Gentile is not alone in preaching the SMB data explosion. "It is a myth that the analytical requirements in smaller companies are less rigorous than large ones. In fact, it is often the opposite," said Neil Raden, founder and president of Hired Brains, via email interview. "We have clients with fewer than 100 employees who have data warehouses or equivalents in the petabyte range, because data is their business."
That's echoed by Cloudera's vice president of products Charles Zedlewski. "If you look at small and medium-sized businesses, there are a lot of them where their entire business is predicated upon data," said Zedlewski in an interview.
Super-sized data might lead some smaller businesses to sign on with vendors that have traditionally buttered their bread in the enterprise. But the big-ticket platforms--even those that actively seek small or midmarket customers--can still prove to be budget busters for many SMBs. Cost and lack of IT expertise were listed as the top two BI inhibitors for smaller firms in a recent LogiXML survey. As a result, LogiXML chief marketing officer Ken Chow told me in a recent interview, "do nothing and use Excel" is very much a competitor for analytics and BI vendors that target SMBs.
And that doesn't even fully take into account the back-end: All that data has to be stored and maintained somewhere if it's to be mined for analytical gold later.
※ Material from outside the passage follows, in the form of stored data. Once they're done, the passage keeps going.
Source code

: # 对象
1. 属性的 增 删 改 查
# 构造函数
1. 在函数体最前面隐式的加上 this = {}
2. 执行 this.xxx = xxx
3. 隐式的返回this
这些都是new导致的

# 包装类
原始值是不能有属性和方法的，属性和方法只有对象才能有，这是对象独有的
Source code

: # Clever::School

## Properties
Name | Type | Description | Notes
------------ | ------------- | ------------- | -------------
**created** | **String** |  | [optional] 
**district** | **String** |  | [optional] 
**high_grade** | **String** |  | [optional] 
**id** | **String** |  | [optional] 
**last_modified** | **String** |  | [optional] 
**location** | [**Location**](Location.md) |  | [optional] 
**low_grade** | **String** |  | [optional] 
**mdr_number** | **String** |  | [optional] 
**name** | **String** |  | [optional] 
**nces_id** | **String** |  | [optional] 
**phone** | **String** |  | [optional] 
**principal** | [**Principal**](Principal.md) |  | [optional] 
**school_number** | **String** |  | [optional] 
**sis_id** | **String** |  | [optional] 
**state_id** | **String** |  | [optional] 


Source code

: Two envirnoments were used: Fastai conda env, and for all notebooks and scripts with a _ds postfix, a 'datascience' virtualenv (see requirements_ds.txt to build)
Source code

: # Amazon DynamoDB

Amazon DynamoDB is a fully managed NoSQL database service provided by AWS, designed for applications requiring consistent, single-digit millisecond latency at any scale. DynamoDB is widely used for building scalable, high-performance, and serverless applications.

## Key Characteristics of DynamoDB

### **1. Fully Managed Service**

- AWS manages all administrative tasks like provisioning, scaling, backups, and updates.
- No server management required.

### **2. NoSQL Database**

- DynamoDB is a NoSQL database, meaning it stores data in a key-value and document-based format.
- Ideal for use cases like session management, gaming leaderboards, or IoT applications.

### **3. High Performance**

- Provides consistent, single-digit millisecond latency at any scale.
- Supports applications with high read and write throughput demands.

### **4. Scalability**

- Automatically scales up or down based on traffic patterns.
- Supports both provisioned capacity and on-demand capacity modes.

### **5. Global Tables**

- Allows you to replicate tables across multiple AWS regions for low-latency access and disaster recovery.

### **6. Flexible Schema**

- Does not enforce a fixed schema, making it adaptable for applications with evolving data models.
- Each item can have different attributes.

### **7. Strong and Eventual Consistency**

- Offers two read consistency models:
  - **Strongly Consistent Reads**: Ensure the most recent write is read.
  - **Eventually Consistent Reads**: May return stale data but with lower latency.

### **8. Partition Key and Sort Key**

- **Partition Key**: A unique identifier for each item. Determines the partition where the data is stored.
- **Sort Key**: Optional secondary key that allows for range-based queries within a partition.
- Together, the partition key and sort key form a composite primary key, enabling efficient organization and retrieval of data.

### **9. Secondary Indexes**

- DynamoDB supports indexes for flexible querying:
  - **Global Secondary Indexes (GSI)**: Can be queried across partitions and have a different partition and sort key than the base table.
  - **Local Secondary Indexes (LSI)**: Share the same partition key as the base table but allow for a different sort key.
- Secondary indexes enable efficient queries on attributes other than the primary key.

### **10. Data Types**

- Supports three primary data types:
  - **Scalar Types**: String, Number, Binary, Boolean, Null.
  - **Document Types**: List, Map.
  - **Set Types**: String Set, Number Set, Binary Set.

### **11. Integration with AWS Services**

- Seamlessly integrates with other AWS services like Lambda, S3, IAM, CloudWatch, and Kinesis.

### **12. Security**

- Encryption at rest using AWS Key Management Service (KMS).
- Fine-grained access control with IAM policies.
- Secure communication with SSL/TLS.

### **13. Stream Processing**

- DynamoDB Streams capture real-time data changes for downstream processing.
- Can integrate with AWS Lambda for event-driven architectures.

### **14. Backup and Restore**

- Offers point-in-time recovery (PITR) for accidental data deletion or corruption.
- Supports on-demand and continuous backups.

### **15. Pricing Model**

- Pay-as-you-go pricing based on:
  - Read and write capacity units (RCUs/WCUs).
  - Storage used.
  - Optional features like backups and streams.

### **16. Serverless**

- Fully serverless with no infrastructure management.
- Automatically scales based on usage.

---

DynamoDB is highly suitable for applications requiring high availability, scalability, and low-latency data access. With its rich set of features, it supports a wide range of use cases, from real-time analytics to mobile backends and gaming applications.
So can open source providers such as Cloudera, Revolution Analytics, and Jaspersoft solve the cost and complexity equation for SMBs?
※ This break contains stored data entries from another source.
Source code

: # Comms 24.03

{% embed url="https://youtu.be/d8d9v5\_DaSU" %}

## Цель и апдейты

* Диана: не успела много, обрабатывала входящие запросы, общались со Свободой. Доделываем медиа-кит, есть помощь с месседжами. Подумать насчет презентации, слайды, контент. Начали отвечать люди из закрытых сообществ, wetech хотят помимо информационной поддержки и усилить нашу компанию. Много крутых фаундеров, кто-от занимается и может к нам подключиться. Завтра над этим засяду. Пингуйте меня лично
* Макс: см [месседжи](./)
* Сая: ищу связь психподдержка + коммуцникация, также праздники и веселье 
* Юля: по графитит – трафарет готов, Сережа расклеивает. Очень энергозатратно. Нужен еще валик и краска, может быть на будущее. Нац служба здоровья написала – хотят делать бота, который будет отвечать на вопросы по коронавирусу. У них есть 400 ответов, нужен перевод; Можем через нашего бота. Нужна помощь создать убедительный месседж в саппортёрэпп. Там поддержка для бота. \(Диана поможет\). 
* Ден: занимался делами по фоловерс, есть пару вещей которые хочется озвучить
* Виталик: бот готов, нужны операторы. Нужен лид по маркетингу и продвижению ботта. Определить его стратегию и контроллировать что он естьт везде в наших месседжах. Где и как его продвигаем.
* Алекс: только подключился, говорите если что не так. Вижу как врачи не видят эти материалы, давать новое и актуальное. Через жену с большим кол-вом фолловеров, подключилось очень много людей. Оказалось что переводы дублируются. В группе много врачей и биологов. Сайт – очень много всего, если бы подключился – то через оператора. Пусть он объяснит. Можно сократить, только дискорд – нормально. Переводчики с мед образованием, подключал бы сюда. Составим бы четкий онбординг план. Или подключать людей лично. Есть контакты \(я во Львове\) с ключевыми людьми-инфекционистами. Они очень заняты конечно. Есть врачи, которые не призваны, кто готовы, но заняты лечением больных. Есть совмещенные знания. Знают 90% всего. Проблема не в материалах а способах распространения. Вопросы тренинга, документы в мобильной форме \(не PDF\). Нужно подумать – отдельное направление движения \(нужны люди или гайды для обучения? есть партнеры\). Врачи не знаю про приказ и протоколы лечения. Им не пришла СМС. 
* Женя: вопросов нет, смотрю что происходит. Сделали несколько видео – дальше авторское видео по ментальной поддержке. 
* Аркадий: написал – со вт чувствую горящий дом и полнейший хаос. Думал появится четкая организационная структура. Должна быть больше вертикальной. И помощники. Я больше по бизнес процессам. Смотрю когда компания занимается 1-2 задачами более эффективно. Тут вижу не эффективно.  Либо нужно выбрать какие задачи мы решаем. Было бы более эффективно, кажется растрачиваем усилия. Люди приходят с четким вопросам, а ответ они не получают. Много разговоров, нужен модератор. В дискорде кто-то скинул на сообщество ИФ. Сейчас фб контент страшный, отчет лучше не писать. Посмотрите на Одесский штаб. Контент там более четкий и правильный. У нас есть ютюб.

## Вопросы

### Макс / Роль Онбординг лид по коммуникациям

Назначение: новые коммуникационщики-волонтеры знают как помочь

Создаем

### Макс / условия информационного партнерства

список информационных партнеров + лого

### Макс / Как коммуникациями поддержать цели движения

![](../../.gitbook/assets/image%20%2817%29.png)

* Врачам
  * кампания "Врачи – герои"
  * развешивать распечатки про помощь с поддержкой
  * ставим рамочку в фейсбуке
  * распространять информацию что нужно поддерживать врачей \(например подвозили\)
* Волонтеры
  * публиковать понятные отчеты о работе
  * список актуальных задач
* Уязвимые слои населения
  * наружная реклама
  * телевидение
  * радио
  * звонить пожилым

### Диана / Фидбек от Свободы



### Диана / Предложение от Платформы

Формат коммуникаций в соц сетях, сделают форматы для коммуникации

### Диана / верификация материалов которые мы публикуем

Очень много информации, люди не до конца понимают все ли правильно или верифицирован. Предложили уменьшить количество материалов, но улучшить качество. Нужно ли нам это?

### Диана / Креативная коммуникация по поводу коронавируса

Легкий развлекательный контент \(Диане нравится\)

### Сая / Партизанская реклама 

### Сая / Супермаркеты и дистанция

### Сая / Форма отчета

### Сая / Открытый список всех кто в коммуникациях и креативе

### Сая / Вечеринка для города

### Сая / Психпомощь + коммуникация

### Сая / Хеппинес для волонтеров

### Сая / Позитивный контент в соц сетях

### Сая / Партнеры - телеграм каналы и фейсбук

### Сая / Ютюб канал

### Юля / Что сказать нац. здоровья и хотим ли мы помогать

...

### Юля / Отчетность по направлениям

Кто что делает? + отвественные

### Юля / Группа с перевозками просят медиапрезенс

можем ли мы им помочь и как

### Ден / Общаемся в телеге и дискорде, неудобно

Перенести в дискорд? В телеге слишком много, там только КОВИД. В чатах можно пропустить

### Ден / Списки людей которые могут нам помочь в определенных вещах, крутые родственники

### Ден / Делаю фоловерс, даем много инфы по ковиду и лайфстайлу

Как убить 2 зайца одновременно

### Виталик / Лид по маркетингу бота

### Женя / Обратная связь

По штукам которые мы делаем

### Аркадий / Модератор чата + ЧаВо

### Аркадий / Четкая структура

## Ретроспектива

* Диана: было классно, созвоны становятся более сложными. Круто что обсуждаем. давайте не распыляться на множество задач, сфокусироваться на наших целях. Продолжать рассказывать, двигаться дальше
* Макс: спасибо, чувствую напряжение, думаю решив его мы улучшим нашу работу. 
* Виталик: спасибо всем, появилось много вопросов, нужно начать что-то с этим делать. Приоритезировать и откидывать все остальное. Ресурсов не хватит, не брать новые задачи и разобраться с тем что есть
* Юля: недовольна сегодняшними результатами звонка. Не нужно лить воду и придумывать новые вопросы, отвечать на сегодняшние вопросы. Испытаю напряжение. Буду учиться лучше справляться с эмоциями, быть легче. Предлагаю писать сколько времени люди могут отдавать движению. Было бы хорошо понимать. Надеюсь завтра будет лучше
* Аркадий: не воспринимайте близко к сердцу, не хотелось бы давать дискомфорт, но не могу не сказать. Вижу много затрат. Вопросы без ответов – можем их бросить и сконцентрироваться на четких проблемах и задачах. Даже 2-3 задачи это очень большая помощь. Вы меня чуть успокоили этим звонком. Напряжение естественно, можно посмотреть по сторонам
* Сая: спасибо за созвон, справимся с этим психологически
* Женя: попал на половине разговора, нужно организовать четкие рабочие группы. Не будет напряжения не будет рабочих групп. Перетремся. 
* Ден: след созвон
It's a fairly straightforward sell on cost: Yes, open source software can save money on licensing and maintenance relative to commercial options. "They're typically easier to acquire," said IDC analyst Brian McDonough in an interview. "You don't have the large expenses of an on-premises enterprise license. You can start small, deploy it incrementally, and grow it as you need it." That accessibility has helped Jaspersoft, for example, hit 13 million downloads and 160,000 production deployments worldwide when including its free version in the count. McDonough points out that a key advantage of open source platforms is that SMBs--especially those relatively new to the analytics and BI world--can learn the technology and determine if it even meets their needs before making a significant financial commitment.
As a result, open source software is giving SMBs a new entry point into data management and BI platforms. "This move towards an open stack based on industry standards is really going to level the playing field, especially between SMBs and these larger players that had access to these very expensive solutions," said David Smith, VP of community at Revolution Analytics, in an interview.
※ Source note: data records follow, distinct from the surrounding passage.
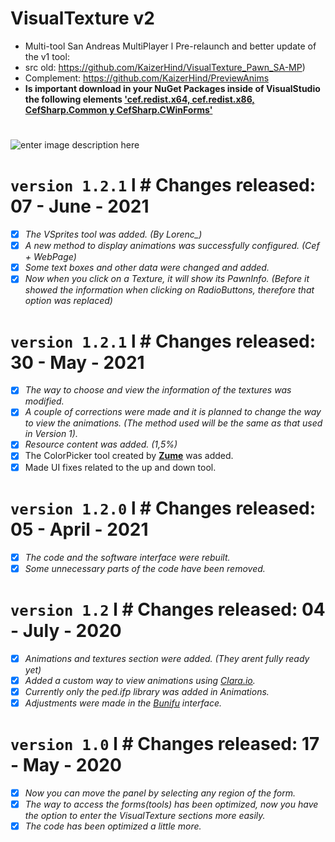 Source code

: 
# VisualTexture v2
- Multi-tool San Andreas MultiPlayer l Pre-relaunch and better update of the v1 tool:
- src old: https://github.com/KaizerHind/VisualTexture_Pawn_SA-MP)
- Complement: https://github.com/KaizerHind/PreviewAnims
- **Is important download in your NuGet Packages inside of VisualStudio the following elements ['cef.redist.x64, cef.redist.x86, CefSharp.Common y CefSharp.CWinForms'](https://youtu.be/fOzBVy-sDbM)**
#
![enter image description here](https://media.discordapp.net/attachments/559900721252925458/848858048557744158/unknown.png)
#
# `version 1.2.1` l # Changes released: 07 - June - 2021
- [x]  *The VSprites tool was added. (By Lorenc_)*
- [x]  *A new method to display animations was successfully configured. (Cef + WebPage)*
- [x]  *Some text boxes and other data were changed and added.*
- [x]  *Now when you click on a Texture, it will show its PawnInfo. (Before it showed the information when clicking on RadioButtons, therefore that option was replaced)*

# `version 1.2.1` l # Changes released: 30 - May - 2021

- [x]  *The way to choose and view the information of the textures was modified.*
- [x]  *A couple of corrections were made and it is planned to change the way to view the animations. (The method used will be the same as that used in Version 1).*
- [x]  *Resource content was added. (1,5%)*
- [x]  The ColorPicker tool created by **[Zume](https://github.com/Zume-Zero)** was added.
- [x]  Made UI fixes related to the up and down tool.

# `version 1.2.0` l # Changes released: 05 - April - 2021 

- [x]  *The code and the software interface were rebuilt.*
- [x] *Some unnecessary parts of the code have been removed.*

# `version 1.2` l # Changes released: 04 - July - 2020

- [x]  *Animations and textures section were added. (They arent fully ready yet)*
- [x]  *Added a custom way to view animations using [Clara.io](http://clara.io/).*
- [x]  *Currently only the ped.ifp library was added in Animations.*
- [x]  *Adjustments were made in the [Bunifu](https://bunifuframework.com/) interface.*

# `version 1.0` l # Changes released: 17 - May - 2020

- [x]  *Now you can move the panel by selecting any region of the form.*
- [x]  *The way to access the forms(tools) has been optimized, now you have the option to enter the VisualTexture sections more easily.*
- [x]  *The code has been optimized a little more.*
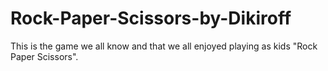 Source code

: # Rock-Paper-Scissors-by-Dikiroff
This is the game we all know and that we all enjoyed playing as kids "Rock Paper Scissors".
But when it comes to IT resources and technical know-how--or lack thereof, in the case of many small companies--open source is not an open-and-shut case. "You're still going to need to be familiar with analytics concepts," said IDC's McDonough. "Things like data integration, information management, how cubes work, and structuring data for analysis." The ability to unlock value from the various platforms, whether individually or as an interoperable stack, depends largely on the abilities of the users. At a minimum, going open source demands a desire to learn the tools inside and out--let's say that's a given--and the time do so. And there's the SMB rub: That time is an ever-dwindling commodity.